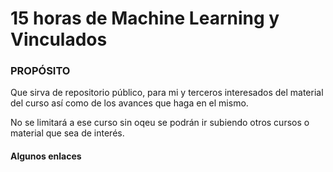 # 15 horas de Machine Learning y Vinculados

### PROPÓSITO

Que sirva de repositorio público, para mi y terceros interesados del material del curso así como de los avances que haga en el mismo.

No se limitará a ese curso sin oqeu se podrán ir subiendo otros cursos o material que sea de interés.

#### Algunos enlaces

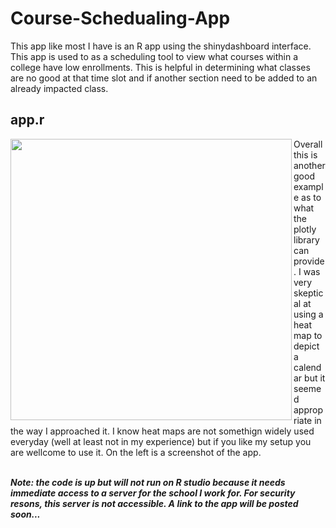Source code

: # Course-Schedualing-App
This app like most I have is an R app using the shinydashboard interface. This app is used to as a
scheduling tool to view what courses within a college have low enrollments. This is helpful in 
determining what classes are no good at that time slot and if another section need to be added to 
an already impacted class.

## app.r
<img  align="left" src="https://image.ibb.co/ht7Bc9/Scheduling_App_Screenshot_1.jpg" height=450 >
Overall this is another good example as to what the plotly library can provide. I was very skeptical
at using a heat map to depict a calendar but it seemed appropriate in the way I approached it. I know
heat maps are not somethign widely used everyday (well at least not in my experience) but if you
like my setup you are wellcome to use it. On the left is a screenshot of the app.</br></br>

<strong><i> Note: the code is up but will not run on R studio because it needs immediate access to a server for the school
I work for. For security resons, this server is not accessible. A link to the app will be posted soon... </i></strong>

## TASK
Write out the lines from the one containing "heat maps are" through the last line of the records above. Include both of those lines and nothing else.

## ANSWER BOX
heat maps are not somethign widely used everyday (well at least not in my experience) but if you
like my setup you are wellcome to use it. On the left is a screenshot of the app.</br></br>

<strong><i> Note: the code is up but will not run on R studio because it needs immediate access to a server for the school
I work for. For security resons, this server is not accessible. A link to the app will be posted soon... </i></strong>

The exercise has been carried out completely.